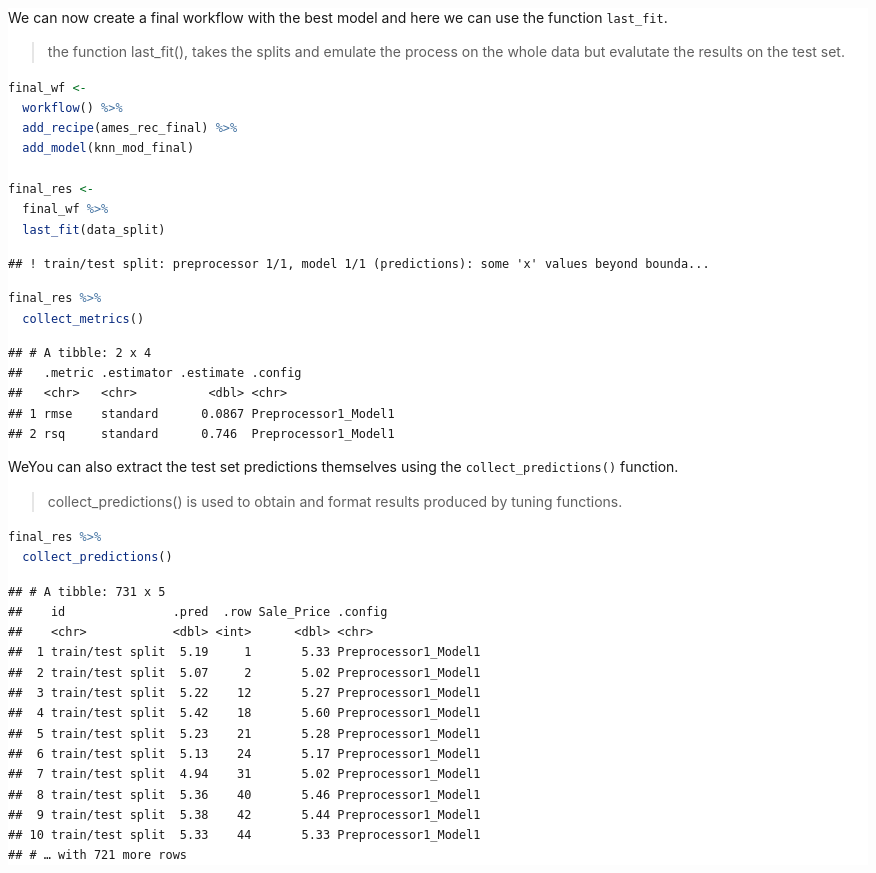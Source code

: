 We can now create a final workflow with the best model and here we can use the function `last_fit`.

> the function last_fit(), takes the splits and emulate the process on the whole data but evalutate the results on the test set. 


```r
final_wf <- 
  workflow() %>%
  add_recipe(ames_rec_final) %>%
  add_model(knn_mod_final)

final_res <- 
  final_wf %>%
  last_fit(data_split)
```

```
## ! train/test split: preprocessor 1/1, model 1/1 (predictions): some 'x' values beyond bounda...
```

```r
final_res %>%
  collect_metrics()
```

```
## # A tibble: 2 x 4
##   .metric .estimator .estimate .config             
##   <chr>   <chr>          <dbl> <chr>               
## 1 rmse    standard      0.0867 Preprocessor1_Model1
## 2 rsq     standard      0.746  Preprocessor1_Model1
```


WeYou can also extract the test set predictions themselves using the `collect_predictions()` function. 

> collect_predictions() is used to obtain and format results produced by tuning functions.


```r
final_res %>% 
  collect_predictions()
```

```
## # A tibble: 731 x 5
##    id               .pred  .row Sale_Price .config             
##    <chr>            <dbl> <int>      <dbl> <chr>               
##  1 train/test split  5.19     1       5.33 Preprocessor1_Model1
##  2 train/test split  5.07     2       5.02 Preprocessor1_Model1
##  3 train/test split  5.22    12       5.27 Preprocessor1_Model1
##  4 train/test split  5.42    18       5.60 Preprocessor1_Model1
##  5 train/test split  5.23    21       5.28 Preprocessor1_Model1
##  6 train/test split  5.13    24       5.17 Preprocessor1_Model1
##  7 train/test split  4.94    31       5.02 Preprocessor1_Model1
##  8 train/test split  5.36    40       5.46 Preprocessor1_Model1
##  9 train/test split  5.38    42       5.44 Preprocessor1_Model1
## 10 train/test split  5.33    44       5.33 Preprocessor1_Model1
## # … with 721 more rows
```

Requirement: Write out the records exactly. Do not carry the pictures over.

Answer box:
Source code

: We can now create a final workflow with the best model and here we can use the function `last_fit`.

> the function last_fit(), takes the splits and emulate the process on the whole data but evalutate the results on the test set. 


```r
final_wf <- 
  workflow() %>%
  add_recipe(ames_rec_final) %>%
  add_model(knn_mod_final)

final_res <- 
  final_wf %>%
  last_fit(data_split)
```

```
## ! train/test split: preprocessor 1/1, model 1/1 (predictions): some 'x' values beyond bounda...
```

```r
final_res %>%
  collect_metrics()
```

```
## # A tibble: 2 x 4
##   .metric .estimator .estimate .config             
##   <chr>   <chr>          <dbl> <chr>               
## 1 rmse    standard      0.0867 Preprocessor1_Model1
## 2 rsq     standard      0.746  Preprocessor1_Model1
```


WeYou can also extract the test set predictions themselves using the `collect_predictions()` function. 

> collect_predictions() is used to obtain and format results produced by tuning functions.


```r
final_res %>% 
  collect_predictions()
```

```
## # A tibble: 731 x 5
##    id               .pred  .row Sale_Price .config             
##    <chr>            <dbl> <int>      <dbl> <chr>               
##  1 train/test split  5.19     1       5.33 Preprocessor1_Model1
##  2 train/test split  5.07     2       5.02 Preprocessor1_Model1
##  3 train/test split  5.22    12       5.27 Preprocessor1_Model1
##  4 train/test split  5.42    18       5.60 Preprocessor1_Model1
##  5 train/test split  5.23    21       5.28 Preprocessor1_Model1
##  6 train/test split  5.13    24       5.17 Preprocessor1_Model1
##  7 train/test split  4.94    31       5.02 Preprocessor1_Model1
##  8 train/test split  5.36    40       5.46 Preprocessor1_Model1
##  9 train/test split  5.38    42       5.44 Preprocessor1_Model1
## 10 train/test split  5.33    44       5.33 Preprocessor1_Model1
## # … with 721 more rows
```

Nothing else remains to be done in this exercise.